Madoff trustee adds claims in $2 billion UBS lawsuit
NEW YORK (Reuters) - The trustee seeking money for victims of Bernard Madoff's fraud on Wednesday filed an amended $2 billion lawsuit adding new allegations against UBS AG and related defendants.
Irving Picard, the trustee, accused the Swiss bank of misleading regulators in the United States and Luxembourg about its ties to Madoff, while helping feeder funds funnel their clients' money into his Ponzi scheme.
The Ponzi scheme being run at Bernard L. Madoff Investment Securities LLC was uncovered on December 11, 2008, and Madoff, 73, is now serving a 150-year prison sentence.

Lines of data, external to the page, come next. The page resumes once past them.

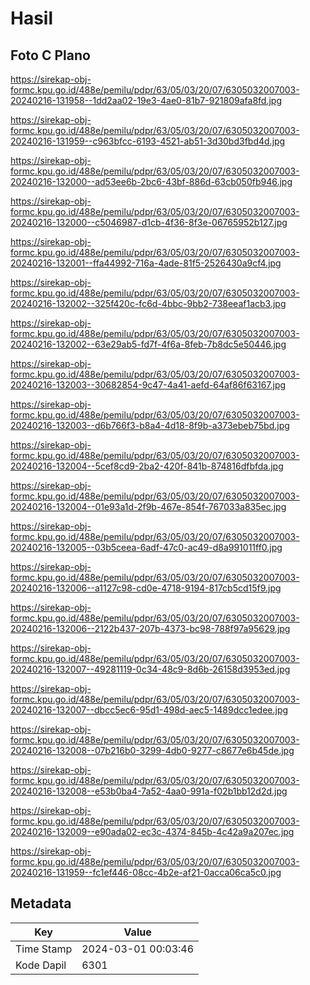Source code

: # Hasil

## Foto C Plano

https://sirekap-obj-formc.kpu.go.id/488e/pemilu/pdpr/63/05/03/20/07/6305032007003-20240216-131958--1dd2aa02-19e3-4ae0-81b7-921809afa8fd.jpg

https://sirekap-obj-formc.kpu.go.id/488e/pemilu/pdpr/63/05/03/20/07/6305032007003-20240216-131959--c963bfcc-6193-4521-ab51-3d30bd3fbd4d.jpg

https://sirekap-obj-formc.kpu.go.id/488e/pemilu/pdpr/63/05/03/20/07/6305032007003-20240216-132000--ad53ee6b-2bc6-43bf-886d-63cb050fb946.jpg

https://sirekap-obj-formc.kpu.go.id/488e/pemilu/pdpr/63/05/03/20/07/6305032007003-20240216-132000--c5046987-d1cb-4f36-8f3e-06765952b127.jpg

https://sirekap-obj-formc.kpu.go.id/488e/pemilu/pdpr/63/05/03/20/07/6305032007003-20240216-132001--ffa44992-716a-4ade-81f5-2526430a9cf4.jpg

https://sirekap-obj-formc.kpu.go.id/488e/pemilu/pdpr/63/05/03/20/07/6305032007003-20240216-132002--325f420c-fc6d-4bbc-9bb2-738eeaf1acb3.jpg

https://sirekap-obj-formc.kpu.go.id/488e/pemilu/pdpr/63/05/03/20/07/6305032007003-20240216-132002--63e29ab5-fd7f-4f6a-8feb-7b8dc5e50446.jpg

https://sirekap-obj-formc.kpu.go.id/488e/pemilu/pdpr/63/05/03/20/07/6305032007003-20240216-132003--30682854-9c47-4a41-aefd-64af86f63167.jpg

https://sirekap-obj-formc.kpu.go.id/488e/pemilu/pdpr/63/05/03/20/07/6305032007003-20240216-132003--d6b766f3-b8a4-4d18-8f9b-a373ebeb75bd.jpg

https://sirekap-obj-formc.kpu.go.id/488e/pemilu/pdpr/63/05/03/20/07/6305032007003-20240216-132004--5cef8cd9-2ba2-420f-841b-874816dfbfda.jpg

https://sirekap-obj-formc.kpu.go.id/488e/pemilu/pdpr/63/05/03/20/07/6305032007003-20240216-132004--01e93a1d-2f9b-467e-854f-767033a835ec.jpg

https://sirekap-obj-formc.kpu.go.id/488e/pemilu/pdpr/63/05/03/20/07/6305032007003-20240216-132005--03b5ceea-6adf-47c0-ac49-d8a991011ff0.jpg

https://sirekap-obj-formc.kpu.go.id/488e/pemilu/pdpr/63/05/03/20/07/6305032007003-20240216-132006--a1127c98-cd0e-4718-9194-817cb5cd15f9.jpg

https://sirekap-obj-formc.kpu.go.id/488e/pemilu/pdpr/63/05/03/20/07/6305032007003-20240216-132006--2122b437-207b-4373-bc98-788f97a95629.jpg

https://sirekap-obj-formc.kpu.go.id/488e/pemilu/pdpr/63/05/03/20/07/6305032007003-20240216-132007--49281119-0c34-48c9-8d6b-26158d3953ed.jpg

https://sirekap-obj-formc.kpu.go.id/488e/pemilu/pdpr/63/05/03/20/07/6305032007003-20240216-132007--dbcc5ec6-95d1-498d-aec5-1489dcc1edee.jpg

https://sirekap-obj-formc.kpu.go.id/488e/pemilu/pdpr/63/05/03/20/07/6305032007003-20240216-132008--07b216b0-3299-4db0-9277-c8677e6b45de.jpg

https://sirekap-obj-formc.kpu.go.id/488e/pemilu/pdpr/63/05/03/20/07/6305032007003-20240216-132008--e53b0ba4-7a52-4aa0-991a-f02b1bb12d2d.jpg

https://sirekap-obj-formc.kpu.go.id/488e/pemilu/pdpr/63/05/03/20/07/6305032007003-20240216-132009--e90ada02-ec3c-4374-845b-4c42a9a207ec.jpg

https://sirekap-obj-formc.kpu.go.id/488e/pemilu/pdpr/63/05/03/20/07/6305032007003-20240216-131959--fc1ef446-08cc-4b2e-af21-0acca06ca5c0.jpg


## Metadata

| Key        | Value               |
| ---------- | ------------------- |
| Time Stamp | 2024-03-01 00:03:46 |
| Kode Dapil | 6301                |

Picard's lawsuit against UBS, known as the Luxalpha case, accuses the bank of aiding the fraud by sponsoring foreign feeder funds, including Luxalpha SICAV, lending them "an aura of legitimacy.
UBS spokesman Peter McKillop responded in a statement: "Our position remains unchanged; the trustee's allegations are completely unfounded and without merit.

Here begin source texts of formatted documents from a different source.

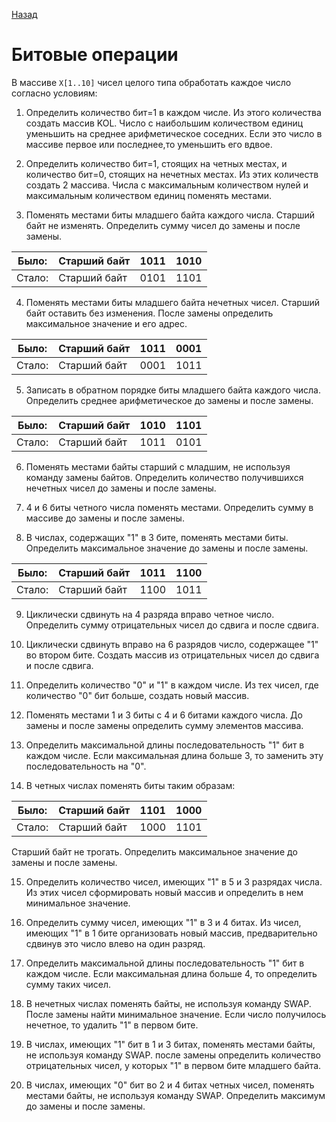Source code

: [Назад](https://github.com/Vladislav-Lyuminarskiy/Java-course/tree/master/%D0%9B%D0%B0%D0%B1%D0%BE%D1%80%D0%B0%D1%82%D0%BE%D1%80%D0%BD%D0%B0%D1%8F%20%D1%80%D0%B0%D0%B1%D0%BE%D1%82%D0%B0%20%E2%84%961)

# Битовые операции

В массиве `Х[1..10]` чисел целого типа обработать каждое число согласно условиям:

1. Определить количество бит=1  в каждом числе. Из этого количества создать массив KOL. Число с наибольшим количеством единиц уменьшить на среднее арифметическое соседних. Если это число в массиве первое или последнее,то уменьшить его вдвое.

2. Определить количество бит=1, стоящих на четных местах, и количество бит=0, стоящих на нечетных местах. Из этих количеств создать 2 массива. Числа с максимальным количеством нулей и максимальным количеством единиц поменять местами.

3. Поменять местами биты младшего байта каждого числа. Старший байт не изменять. Определить сумму чисел до замены и после замены.

Было: | Старший байт | 1011 | 1010
-|-|-|-
Стало: | Старший байт | 0101 | 1101
    
4. Поменять местами биты младшего байта нечетных чисел. Старший байт оставить без изменения. После замены определить максимальное значение и его адрес.

Было: | Старший байт | 1011 | 0001
-|-|-|-
Стало: | Старший байт | 0001 | 1011

5. Записать в обратном порядке биты младшего байта каждого числа. Определить среднее арифметическое до замены и после замены.

Было: | Старший байт | 1010 | 1101
-|-|-|-
Стало: | Старший байт | 1011 | 0101    

6. Поменять местами байты старший с младшим, не используя команду замены байтов. Определить количество получившихся нечетных чисел до замены и после замены.

7. 4 и 6 биты четного числа поменять местами. Определить сумму в массиве до замены и после замены.

8. В числах, содержащих "1" в 3 бите, поменять местами биты. Определить максимальное значение до замены и после замены.
      
Было: | Старший байт | 1011 | 1100
-|-|-|-
Стало: | Старший байт | 1100 | 1011  

9. Циклически сдвинуть на 4 разряда вправо четное число. Определить сумму отрицательных чисел до сдвига и после сдвига.

10. Циклически сдвинуть вправо на 6 разрядов число, содержащее "1" во втором бите. Создать массив из отрицательных чисел до сдвига и после сдвига.

11. Определить количество "0" и "1" в каждом числе. Из тех чисел, где количество "0" бит больше, создать новый массив.

12. Поменять местами 1 и 3 биты с 4 и 6 битами каждого числа. До замены и после замены определить сумму элементов массива.

13. Определить максимальной длины последовательность "1" бит в каждом числе. Если максимальная длина больше 3, то заменить эту последовательность на "0".

14. В четных числах поменять биты таким образам:
      
Было: | Старший байт | 1101 | 1000
-|-|-|-
Стало: | Старший байт | 1000 | 1101 

Старший байт не трогать. Определить максимальное значение до замены и после замены.

15. Определить количество чисел, имеющих "1" в 5 и 3 разрядах числа. Из этих чисел сформировать новый массив и определить в нем минимальное значение.

16. Определить сумму чисел, имеющих "1" в 3 и 4 битах. Из чисел, имеющих "1" в 1 бите организовать новый массив, предварительно сдвинув это число влево на один разряд.

17. Определить максимальной длины последовательность "1" бит в каждом числе. Если максимальная длина больше 4, то определить сумму таких чисел.

18. В нечетных числах поменять байты, не используя команду SWAP. После замены найти минимальное значение. Если число получилось нечетное, то удалить "1" в первом бите.

19. В числах, имеющих "1" бит в 1 и 3 битах, поменять местами байты, не используя команду SWAP. после замены определить количество отрицательных чисел, у которых "1" в первом бите младшего байта.

20. В числах, имеющих "0" бит во 2 и 4 битах четных чисел, поменять местами байты, не используя команду SWAP. Определить максимум до замены и после замены.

"UBS was not aware of any wrongdoing by Mr Madoff and will take all appropriate steps to demonstrate that the allegations are false and unfounded."

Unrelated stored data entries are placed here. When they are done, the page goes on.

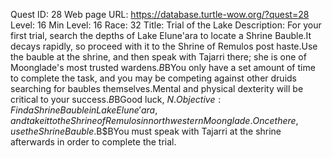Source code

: Quest ID: 28
Web page URL: https://database.turtle-wow.org/?quest=28
Level: 16
Min Level: 16
Race: 32
Title: Trial of the Lake
Description: For your first trial, search the depths of Lake Elune'ara to locate a Shrine Bauble.It decays rapidly, so proceed with it to the Shrine of Remulos post haste.Use the bauble at the shrine, and then speak with Tajarri there; she is one of Moonglade's most trusted wardens.$B$BYou only have a set amount of time to complete the task, and you may be competing against other druids searching for baubles themselves.Mental and physical dexterity will be critical to your success.$B$BGood luck, $N.
Objective: Find a Shrine Bauble in Lake Elune'ara, and take it to the Shrine of Remulos in northwestern Moonglade.Once there, use the Shrine Bauble.$B$BYou must speak with Tajarri at the shrine afterwards in order to complete the trial.
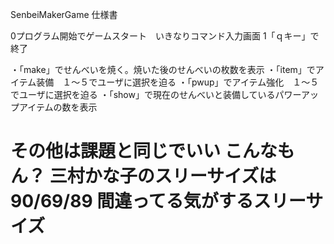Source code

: SenbeiMakerGame
仕様書

0プログラム開始でゲームスタート　いきなりコマンド入力画面
1「ｑキー」で終了

・「make」でせんべいを焼く。焼いた後のせんべいの枚数を表示
・「item」でアイテム装備　１〜５でユーザに選択を迫る
・「pwup」でアイテム強化　１〜５でユーザに選択を迫る
・「show」で現在のせんべいと装備しているパワーアップアイテムの数を表示

その他は課題と同じでいい
こんなもん？
三村かな子のスリーサイズは90/69/89
間違ってる気がするスリーサイズ
===============
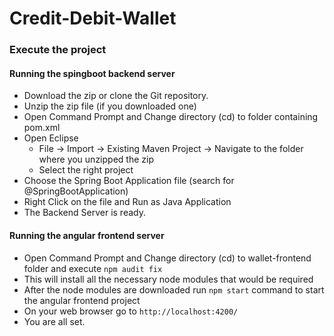 # Credit-Debit-Wallet

### Execute the project

#### Running the spingboot backend server

- Download the zip or clone the Git repository.
- Unzip the zip file (if you downloaded one)
- Open Command Prompt and Change directory (cd) to folder containing pom.xml
- Open Eclipse 
   - File -> Import -> Existing Maven Project -> Navigate to the folder where you unzipped the zip
   - Select the right project
- Choose the Spring Boot Application file (search for @SpringBootApplication)
- Right Click on the file and Run as Java Application
- The Backend Server is ready.

#### Running the angular frontend server

- Open Command Prompt and Change directory (cd) to wallet-frontend folder and execute `npm audit fix`
- This will install all the necessary node modules that would be required
- After the node modules are downloaded run `npm start` command to start the angular frontend project
- On your web browser go to `http://localhost:4200/`
- You are all set.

The trustee is trying to bolster his case after U.S. District Judge Jed Rakoff voided $8.6 billion of claims in a case against HSBC Holdings Plc and others, saying Picard exceeded his power in suing third parties on behalf of former Madoff customers.
That ruling prompted UBS and JPMorgan Chase & Co to ask Judge Colleen McMahon, a colleague of Rakoff's who handles Picard's cases against them, to throw out many of the trustee's claims. JPMorgan was sued for $19.9 billion.
In his UBS lawsuit, Picard accused the Swiss bank of knowingly omitting any reference to Madoff and his firm when identifying Luxalpha managers and custodians to the Commission de Surveillance du Secteur Financier, a Luxembourg regulator.
He also said that when the U.S. Securities and Exchange Commission in 2006 tried to learn whether any UBS affiliates in Europe were over-the-counter option counterparties for Madoff, UBS knew the answer was no, but misled the SEC by claiming to be unable to access the data.
"There were no checks and balances on Madoff," Picard wrote. "Madoff's scheme could not have been accomplished unless the UBS defendants had agreed to look the other way," while collecting at least $80 million in fees, he added.
Picard had filed roughly 1,050 lawsuits to recover more than $103 billion for Madoff's victims.
He won a major victory on Tuesday when the 2nd U.S. Circuit Court of Appeals upheld as "legally sound" his decision to limit investor claims to the sums they lost from Madoff, rather than the fictitious profits they had believed they earned.
The UBS case is Picard v. UBS AG et al, U.S. District Court, Southern District of New York, No. 11-04212.